There’s a national healthcare program here. It’s a cooperative that includes government and employer, and I’m the first to say I don’t understand exactly how it works. It includes a baseline of coverage that is very broad. Joce has a bit juicier policy that she and her employer pay for, in case, let’s say, she wanted a private hospital room rather than a shared one.
Last year when she had her hip replaced, her surgery was covered, as was her salary while rehabilitating. Then she was eased back into her job by working half-time, during which she was paid for full-time.
We can argue the economic feasibility of this and the heavy taxes the French pay for it and other social programs. Indeed the French lost their AAA bond rating today because of debt and turmoil in their budget. But the U.S. lost its as well and we don’t have a comprehensive healthcare plan to show for it. Well, supposedly we do but it’s not in effect yet and it isn’t a root cause for our financial crisis.
We can debate whether the attitude toward medication is more casual here because it’s "free"; we’d no doubt score points on both sides. And all the physicians I’ve known could expound on why the U.S. has the best healthcare in the world, which is probably true, and how it might be affected adversely by universal coverage.

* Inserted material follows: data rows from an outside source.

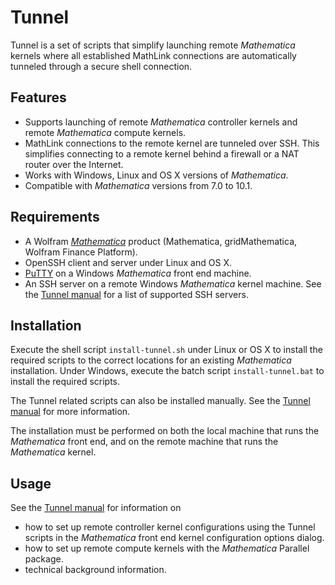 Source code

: Tunnel
======

Tunnel is a set of scripts that simplify launching remote *Mathematica* kernels where all
established MathLink connections are automatically tunneled through a secure shell connection.

Features
--------

* Supports launching of remote *Mathematica* controller kernels and remote *Mathematica* compute
  kernels.
* MathLink connections to the remote kernel are tunneled over SSH. This simplifies connecting to a
  remote kernel behind a firewall or a NAT router over the Internet.
* Works with Windows, Linux and OS X versions of *Mathematica*.
* Compatible with *Mathematica* versions from 7.0 to 10.1.

Requirements
------------

* A Wolfram [*Mathematica*][wmma] product (Mathematica, gridMathematica, Wolfram Finance Platform).
* OpenSSH client and server under Linux and OS X.
* [PuTTY][putty] on a Windows *Mathematica* front end machine.
* An SSH server on a remote Windows *Mathematica* kernel machine. See the [Tunnel manual][manual]
  for a list of supported SSH servers.

Installation
------------

Execute the shell script `install-tunnel.sh` under Linux or OS X to install the required scripts
to the correct locations for an existing *Mathematica* installation. Under Windows, execute the
batch script `install-tunnel.bat` to install the required scripts.

The Tunnel related scripts can also be installed manually. See the [Tunnel manual][manual] for more
information.

The installation must be performed on both the local machine that runs the *Mathematica* front end,
and on the remote machine that runs the *Mathematica* kernel.

Usage
-----

See the [Tunnel manual][manual] for information on

 * how to set up remote controller kernel configurations using the Tunnel scripts in the
   *Mathematica* front end kernel configuration options dialog.
 * how to set up remote compute kernels with the *Mathematica* Parallel package.
 * technical background information.


[manual]:https://github.com/sakra/Tunnel/blob/master/MANUAL.md
[putty]:http://www.chiark.greenend.org.uk/~sgtatham/putty
[wmma]:http://www.wolfram.com/mathematica/
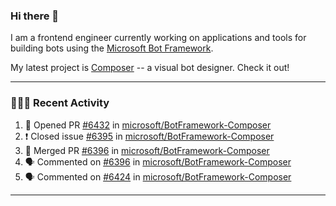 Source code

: ### Hi there 👋

I am a frontend engineer currently working on applications and tools for building bots using the [Microsoft Bot Framework](https://dev.botframework.com/).

My latest project is [Composer](https://github.com/microsoft/BotFramework-Composer) -- a visual bot designer. Check it out!

---

### 👨🏻‍💻 Recent Activity

<!--START_SECTION:activity-->
1. 💪 Opened PR [#6432](https://github.com/microsoft/BotFramework-Composer/pull/6432) in [microsoft/BotFramework-Composer](https://github.com/microsoft/BotFramework-Composer)
2. ❗️ Closed issue [#6395](https://github.com/microsoft/BotFramework-Composer/issues/6395) in [microsoft/BotFramework-Composer](https://github.com/microsoft/BotFramework-Composer)
3. 🎉 Merged PR [#6396](https://github.com/microsoft/BotFramework-Composer/pull/6396) in [microsoft/BotFramework-Composer](https://github.com/microsoft/BotFramework-Composer)
4. 🗣 Commented on [#6396](https://github.com/microsoft/BotFramework-Composer/issues/6396) in [microsoft/BotFramework-Composer](https://github.com/microsoft/BotFramework-Composer)
5. 🗣 Commented on [#6424](https://github.com/microsoft/BotFramework-Composer/issues/6424) in [microsoft/BotFramework-Composer](https://github.com/microsoft/BotFramework-Composer)
<!--END_SECTION:activity-->

---

<!--
**a-b-r-o-w-n/a-b-r-o-w-n** is a ✨ _special_ ✨ repository because its `README.md` (this file) appears on your GitHub profile.

Here are some ideas to get you started:

- 🔭 I’m currently working on ...
- 🌱 I’m currently learning ...
- 👯 I’m looking to collaborate on ...
- 🤔 I’m looking for help with ...
- 💬 Ask me about ...
- 📫 How to reach me: ...
- 😄 Pronouns: ...
- ⚡ Fun fact: ...
-->

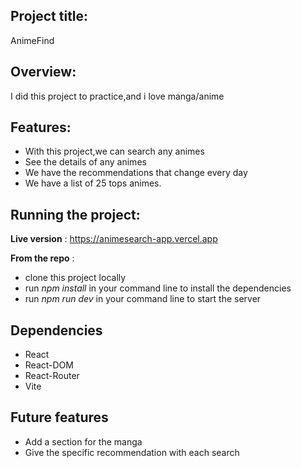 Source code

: ## Project title:
AnimeFind

## Overview:
I did this project to practice,and i love manga/anime

## Features:
- With this project,we can search any animes
- See the details of any animes
- We have the recommendations that change every day
- We have a list of 25 tops animes.

## Running the project:
**Live version** : 
<https://animesearch-app.vercel.app>

**From the repo** : 
- clone this project locally 
- run *npm install* in your command line to install the dependencies
- run *npm run dev* in your command line to start the server

## Dependencies
- React
- React-DOM
- React-Router
- Vite 

## Future features
- Add a section for the manga
- Give the specific recommendation with each search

One thing is clear however. When Joce gets sick, she need only concentrate on getting well. She need never concern herself with whether she has enough money to pay for her medicine. She doesn’t worry about financial ruin in case of a catastrophic health event. She doesn’t push herself to go back to work so quickly that she suffers a setback or infects all her colleagues. Well, she does go back too soon, but it’s not about the money. It’s because she doesn’t want to let anyone down. She did it yesterday and they sent her home.
It’s obvious to me (and practically everyone else) that neither mainstream America nor American business like Obamacare. To add to that, some of our unemployment woes are related to uncertainty about associated future healthcare costs.

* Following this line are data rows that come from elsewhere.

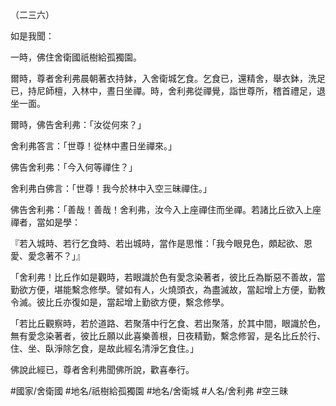 （二三六）

如是我聞：

一時，佛住舍衛國祇樹給孤獨園。

爾時，尊者舍利弗晨朝著衣持鉢，入舍衛城乞食。乞食已，還精舍，舉衣鉢，洗足已，持尼師檀，入林中，晝日坐禪。時，舍利弗從禪覺，詣世尊所，稽首禮足，退坐一面。

爾時，佛告舍利弗：「汝從何來？」

舍利弗答言：「世尊！從林中晝日坐禪來。」

佛告舍利弗：「今入何等禪住？」

舍利弗白佛言：「世尊！我今於林中入空三昧禪住。」

佛告舍利弗：「善哉！善哉！舍利弗，汝今入上座禪住而坐禪。若諸比丘欲入上座禪者，當如是學：

『若入城時、若行乞食時、若出城時，當作是思惟：「我今眼見色，頗起欲、恩愛、愛念著不？」』

「舍利弗！比丘作如是觀時，若眼識於色有愛念染著者，彼比丘為斷惡不善故，當勤欲方便，堪能繫念修學。譬如有人，火燒頭衣，為盡滅故，當起增上方便，勤教令滅。彼比丘亦復如是，當起增上勤欲方便，繫念修學。

「若比丘觀察時，若於道路、若聚落中行乞食、若出聚落，於其中間，眼識於色，無有愛念染著者，彼比丘願以此喜樂善根，日夜精勤，繫念修習，是名比丘於行、住、坐、臥淨除乞食，是故此經名清淨乞食住。」

佛說此經已，尊者舍利弗聞佛所說，歡喜奉行。

#國家/舍衛國
#地名/祇樹給孤獨園
#地名/舍衛城
#人名/舍利弗
#空三昧
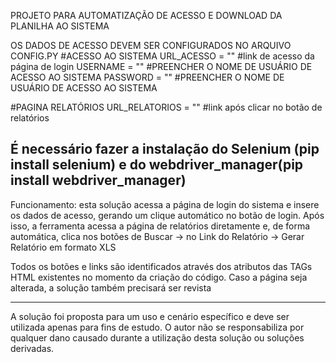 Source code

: PROJETO PARA AUTOMATIZAÇÃO DE ACESSO E DOWNLOAD DA PLANILHA AO SISTEMA

OS DADOS DE ACESSO DEVEM SER CONFIGURADOS NO ARQUIVO CONFIG.PY
#ACESSO AO SISTEMA
URL_ACESSO = "" #link de acesso da página de login
USERNAME = "" #PREENCHER O NOME DE USUÁRIO DE ACESSO AO SISTEMA
PASSWORD = "" #PREENCHER O NOME DE USUÁRIO DE ACESSO AO SISTEMA

#PAGINA RELATÓRIOS 
URL_RELATORIOS = "" #link após clicar no botão de relatórios

É necessário fazer a instalação do Selenium (pip install selenium) e do webdriver_manager(pip install webdriver_manager)
----------------
Funcionamento: esta solução acessa a página de login do sistema e insere os dados de acesso, gerando um clique automático no botão de login.
Após isso, a ferramenta acessa a página de relatórios diretamente e, de forma automática, clica nos botões de Buscar -> no Link do Relatório -> Gerar Relatório em formato XLS

Todos os botões e links são identificados através dos atributos das TAGs HTML existentes no momento da criação do código. Caso a página seja alterada, a solução também precisará ser revista


----------------
A solução foi proposta para um uso e cenário específico e deve ser utilizada apenas para fins de estudo.
O autor não se responsabiliza por qualquer dano causado durante a utilização desta solução ou soluções derivadas. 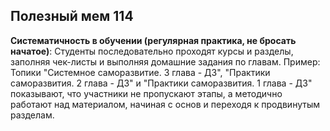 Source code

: ## Полезный мем 114

**Систематичность в обучении (регулярная практика, не бросать начатое)**: Студенты последовательно проходят курсы и разделы, заполняя чек-листы и выполняя домашние задания по главам. Пример: Топики "Системное саморазвитие. 3 глава - ДЗ", "Практики саморазвития. 2 глава - ДЗ" и "Практики саморазвития. 1 глава - ДЗ" показывают, что участники не пропускают этапы, а методично работают над материалом, начиная с основ и переходя к продвинутым разделам. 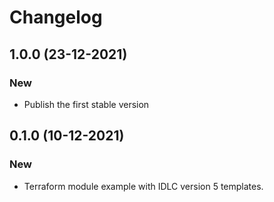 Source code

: # Changelog

## 1.0.0 (23-12-2021)

### New

* Publish the first stable version

## 0.1.0 (10-12-2021)

### New

* Terraform module example with IDLC version 5 templates.
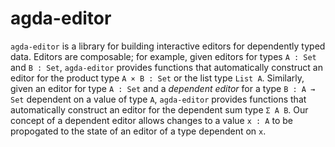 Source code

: # agda-editor

`agda-editor` is a library for building interactive editors for dependently typed data.
Editors are composable; for example, given editors for types `A : Set` and `B : Set`, `agda-editor` provides functions that automatically construct an editor for the product type `A × B : Set` or the list type `List A`.
Similarly, given an editor for type `A : Set` and a *dependent editor* for a type `B : A → Set` dependent on a value of type `A`, `agda-editor` provides functions that automatically construct an editor for the dependent sum type `Σ A B`.
Our concept of a dependent editor allows changes to a value `x : A` to be propogated to the state of an editor of a type dependent on `x`.

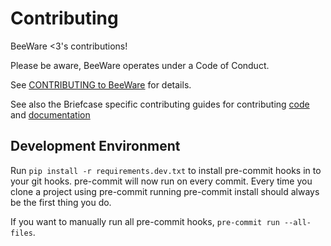 # Contributing

BeeWare <3's contributions!

Please be aware, BeeWare operates under a Code of Conduct.

See [CONTRIBUTING to BeeWare](http://beeware.org/contributing) for details.

See also the Briefcase specific contributing guides for contributing
[code](https://briefcase.readthedocs.io/en/latest/how-to/contribute-code.html)
and
[documentation](https://briefcase.readthedocs.io/en/latest/how-to/contribute-docs.html)

## Development Environment

Run `pip install -r requirements.dev.txt` to install pre-commit hooks in to your git hooks.
pre-commit will now run on every commit. Every time you clone a project using
pre-commit running pre-commit install should always be the first thing you do.

If you want to manually run all pre-commit hooks, `pre-commit run --all-files`.
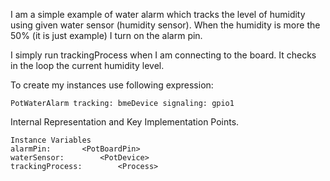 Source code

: I am a simple example of water alarm which tracks the level of humidity using given water sensor (humidity sensor). When the humidity is more the 50% (it is just example) I turn on the alarm pin.

I simply run trackingProcess when I am connecting to the board. It checks in the loop the current humidity level.

To create my instances use following expression: 

	PotWaterAlarm tracking: bmeDevice signaling: gpio1
	
Internal Representation and Key Implementation Points.

    Instance Variables
	alarmPin:		<PotBoardPin>
	waterSensor:		<PotDevice>
	trackingProcess:		<Process> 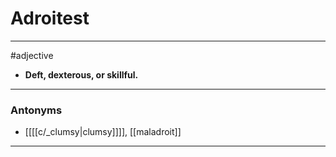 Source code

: # Adroitest
---
#adjective
- **Deft, dexterous, or skillful.**
---
### Antonyms
- [[[[c/_clumsy|clumsy]]]], [[maladroit]]
---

I’m wondering why two of the central parties affected by the healthcare dilemma weren’t at the table helping to figure out what the new world order would be. Business owners and their employees. Insurance companies and Congress were front and center helping the President fulfill an election promise -- within a timetable. All three of those players, in my not so humble opinion, represent special interest groups.
I don’t want healthcare punted around as part of a political game. Dems win Republicans lose, or vice-versa. I don’t want a deal done, any deal, so the President can say he kept his word. I want it handled as though my life depends on it.
Maybe I needed to hang out in France for a while to become fully conscious to my own worries about U.S. healthcare access. I had to see what it looks like not to worry to understand the grinding burden of constant concern. I’m thinking about how much illness may exist or be exacerbated because of this millstone.
I don’t see a comprehensive healthcare plan changing the way I consume medical care. I’d be heavier on well-care, hesitant with intervention (sometimes resistant), and I’d want the best I could find in time of great need. That’s how I do it now. That won’t change. But I sure would like to remove the stress about whether I can afford what I might need if I need it, even in the restrained way I utilize it. Don’t we all deserve that?
Well, I’m exhausted from the climb up on my soapbox. It’s time to get my juice and water, and go back to bed. In case you were wondering, a-a-a-tchoooo sounds exactly the same in French.